Later, it was the same for the first few masses I attended after I arrived in the International Zone. Being so busy, it was only when mass began that I realized I was in Iraq and separated from my family. I found comfort in the prayers and the ceremony of the mass.

It helped that we had a wonderfully charismatic Franciscan priest, Father Kerry, an Air Force major, who converted to Catholicism and who grew up as an evangelical Baptist in the south. This winning combination made for fantastic and energetic homilies. Yet he also had a calmness that showed itself during several tense moments last April. Beginning on Easter Sunday, and for four weeks in a row in April during Sunday mass, the International Zone was hit by rockets. During one mass, a particularly heavy barrage occurred while we were singing the closing hymn.

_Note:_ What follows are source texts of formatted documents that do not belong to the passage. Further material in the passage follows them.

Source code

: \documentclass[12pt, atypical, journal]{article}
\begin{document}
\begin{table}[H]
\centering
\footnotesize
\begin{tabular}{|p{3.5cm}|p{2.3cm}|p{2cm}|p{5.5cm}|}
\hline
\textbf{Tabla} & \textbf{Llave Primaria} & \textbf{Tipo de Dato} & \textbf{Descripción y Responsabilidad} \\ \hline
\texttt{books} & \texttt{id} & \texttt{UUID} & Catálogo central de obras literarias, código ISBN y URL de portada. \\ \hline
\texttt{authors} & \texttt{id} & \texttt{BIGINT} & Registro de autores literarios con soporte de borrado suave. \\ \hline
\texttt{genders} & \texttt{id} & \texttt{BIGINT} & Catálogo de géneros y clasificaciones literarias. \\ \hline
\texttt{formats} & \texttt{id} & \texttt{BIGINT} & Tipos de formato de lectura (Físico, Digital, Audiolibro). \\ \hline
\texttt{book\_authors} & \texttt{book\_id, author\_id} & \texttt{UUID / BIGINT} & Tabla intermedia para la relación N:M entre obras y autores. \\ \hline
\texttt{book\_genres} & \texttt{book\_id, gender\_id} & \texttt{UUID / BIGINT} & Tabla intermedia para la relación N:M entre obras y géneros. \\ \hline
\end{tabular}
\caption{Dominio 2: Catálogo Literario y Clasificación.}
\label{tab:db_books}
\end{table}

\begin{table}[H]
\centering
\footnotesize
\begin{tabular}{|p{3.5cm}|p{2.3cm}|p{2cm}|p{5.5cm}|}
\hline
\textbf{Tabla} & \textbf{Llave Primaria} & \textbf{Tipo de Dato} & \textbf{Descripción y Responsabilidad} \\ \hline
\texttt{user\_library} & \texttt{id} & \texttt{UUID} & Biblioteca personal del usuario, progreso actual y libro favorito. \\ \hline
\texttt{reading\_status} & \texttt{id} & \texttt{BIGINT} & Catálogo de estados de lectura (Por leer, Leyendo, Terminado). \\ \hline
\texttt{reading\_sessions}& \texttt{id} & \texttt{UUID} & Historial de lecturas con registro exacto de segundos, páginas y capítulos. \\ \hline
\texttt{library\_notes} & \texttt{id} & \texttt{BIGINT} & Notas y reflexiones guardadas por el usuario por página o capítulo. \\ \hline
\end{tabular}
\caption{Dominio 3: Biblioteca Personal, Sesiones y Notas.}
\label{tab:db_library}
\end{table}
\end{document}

Father Kerry usually was the first person to leave mass so he could say goodbye to everyone as they exited the chapel. In the second verse of the hymn, he walked back into the chapel and said over our singing, “I need everyone to duck and cover now…” which we did. As we did so only then did we hear the warning alarms of an incoming attack. Everyone lay prone in the chapel, the only sounds from outside were the alarm and the periodic explosions of impacting rockets. It went on this way for an interminably long time. After a particularly close impact, someone began whispering the Hail Mary prayer which we all began to recite.

Our parish is called the Roman Catholic Community of Saint Michael, The Archangel, of Baghdad, Iraq. As patron saints go, St. Michael is particularly apropos for this place; he is mentioned in both the Bible and the Qu’ran. At the close of each mass, we say the following prayer which was penned by Pope Leo XIII in the late 1800s:

“Saint Michael, the Archangel, defend us in battle, be our defense against the wickedness and snares of the devil. May God rebuke him, we humbly pray; and do thou, O prince of the heavenly host by the power of God, thrust into Hell Satan and the other evil spirits who prowl about the world seeking the ruin of souls.”

During those four weekly rocket attacks I can say with some surety that St. Michael took care of his parish here in Baghdad.